So here's the thing, Steven.
Boom, boom.
I got a mic drop on that one.
That's crazy.
Okay, and watching him kiss up to Stephen Colbert, what he really should say when he says, well, what's your message other than your positive?
You should say, well, you never asked Hillary Clinton or Bill or Barack Obama that.
You've been buying into their platitudes for years.
You don't care about my agenda.
But he doesn't see Colbert as an enemy.
He sees Colbert as an ally in this whole thing.
And so every time John Kasich says something where I listen, I go, okay, that's not bad, like ISIS.
Then he immediately comes back with something like this.
Meanwhile, just to cap off the presidential talk portion here, Hillary Clinton, she's caught on video talking to a 10-year-old dreamer that's an illegal immigrant child, and here's how that looked.
And I'll tell you why this is important in a second.
When my parents, they have a rule of deportation, I'm scared for them because of the deportation.
because I have a deportation.
I'm scared I have a deportation.
Come here a minute.
Come here.
I'm going to do everything I can so you don't have to be scared.
And you don't have to worry about what happens to you or somebody else in your family.
Feel really, really strongly that you're being very brave.
And you have to be brave for them, too.
Because they want you to be happy.
They want you to be successful.
They don't want you to worry too much.
Let me do the worrying.
I'll do all the worrying.
Is that a deal?
I'll do the worry.
I'll do everything I can to help, okay?
Oh, people smiling.
I'm Hillary Clinton, and I approve this message.
Yeah, I'm sure you did.
That's not a setup at all, by the way.
You got the crying girl, and then she's, oh, come up here for a big hug from Grandma.
It's just it's such a setup.
But the reason that I'm showing this is because what I say about Rubio and when I say that Hillary takes Rubio one step further.
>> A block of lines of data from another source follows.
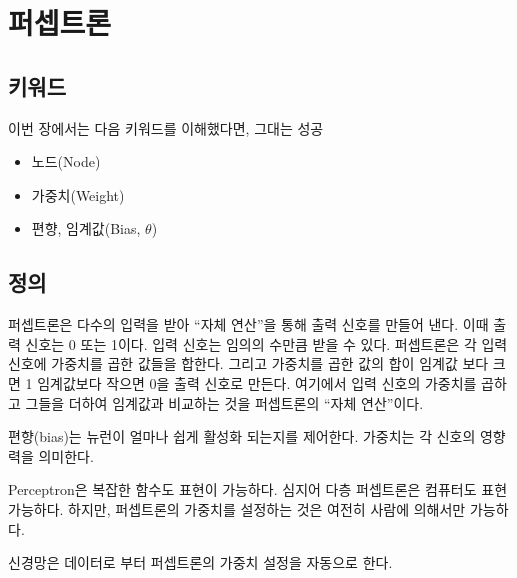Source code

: 	\clearpage
	\section{퍼셉트론}
	
	\subsection{키워드}
	이번 장에서는 다음 키워드를 이해했다면, 그대는 성공~
	\begin{itemize}
		\item 노드(Node)
		\item 가중치(Weight)
		\item 편향, 임계값(Bias, $\theta$)
	\end{itemize}
	
	\subsection{정의}
	퍼셉트론은 다수의 입력을 받아 ``자체 연산''을 통해 출력 신호를 만들어 낸다. 이때 출력 신호는 0 또는 1이다. 입력 신호는 임의의 수만큼 받을 수 있다. 퍼셉트론은 각 입력 신호에 가중치를 곱한 값들을 합한다. 그리고 가중치를 곱한 값의 합이 임계값 보다 크면 1 임계값보다 작으면 0을 출력 신호로 만든다. 여기에서 입력 신호의 가중치를 곱하고 그들을 더하여 임계값과 비교하는 것을 퍼셉트론의 ``자체 연산''이다.
	


	편향(bias)는 뉴런이 얼마나 쉽게 활성화 되는지를 제어한다.
	가중치는 각 신호의 영향력을 의미한다.
	
	
	Perceptron은 복잡한 함수도 표현이 가능하다. 심지어 다층 퍼셉트론은 컴퓨터도 표현 가능하다.
	하지만, 퍼셉트론의 가중치를 설정하는 것은 여전히 사람에 의해서만 가능하다.
	
	신경망은 데이터로 부터 퍼셉트론의 가중치 설정을 자동으로 한다.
So what would Rubio say to this girl, right?
Supposedly he's now campaigning as a border security guy.
So what would he say?
What do you say to her?
I'm gonna do everything in my power to make sure that you say you don't worry about it.
I'll take care of you.
Rubio would say I totally understand how you feel.
But these are problems that have to be solved outside of government.
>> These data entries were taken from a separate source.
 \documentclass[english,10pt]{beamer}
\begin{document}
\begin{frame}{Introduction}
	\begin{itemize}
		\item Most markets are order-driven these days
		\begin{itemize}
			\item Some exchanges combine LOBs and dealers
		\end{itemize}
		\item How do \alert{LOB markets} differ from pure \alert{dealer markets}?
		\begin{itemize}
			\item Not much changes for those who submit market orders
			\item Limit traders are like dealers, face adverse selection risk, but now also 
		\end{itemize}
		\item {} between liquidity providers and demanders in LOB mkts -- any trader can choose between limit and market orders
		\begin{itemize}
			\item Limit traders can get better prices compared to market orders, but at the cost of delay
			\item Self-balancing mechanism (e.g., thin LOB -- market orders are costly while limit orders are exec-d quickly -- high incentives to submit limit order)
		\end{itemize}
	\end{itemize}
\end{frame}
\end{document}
And you know, there's there's we do have a border and all this.
This is why the Feelings and Carings message, it's very difficult to overcome a party whose entire reason for being is fascism through feelings with freedom through feelings.
It doesn't work that way.
Freedom is not a feelings-oriented concept.
You're not free because you have a feeling of freedom.
You're free because nobody is in your grill.
You're free because no one is bothering you.
And so when you talk feelings, you're going to end up in further and further left territory.
Okay, a couple of things that one thing that I like and then some things that I hate and then the mailbag and we'll get it all in.
I promise.
Okay.
So the thing that I like there's if you ever want to read a really good book debunking utilitarianism and one of the one of the great challenges to conservative philosophy.
is the philosophy of utilitarianism, which suggests the greatest good to the greatest number, essentially.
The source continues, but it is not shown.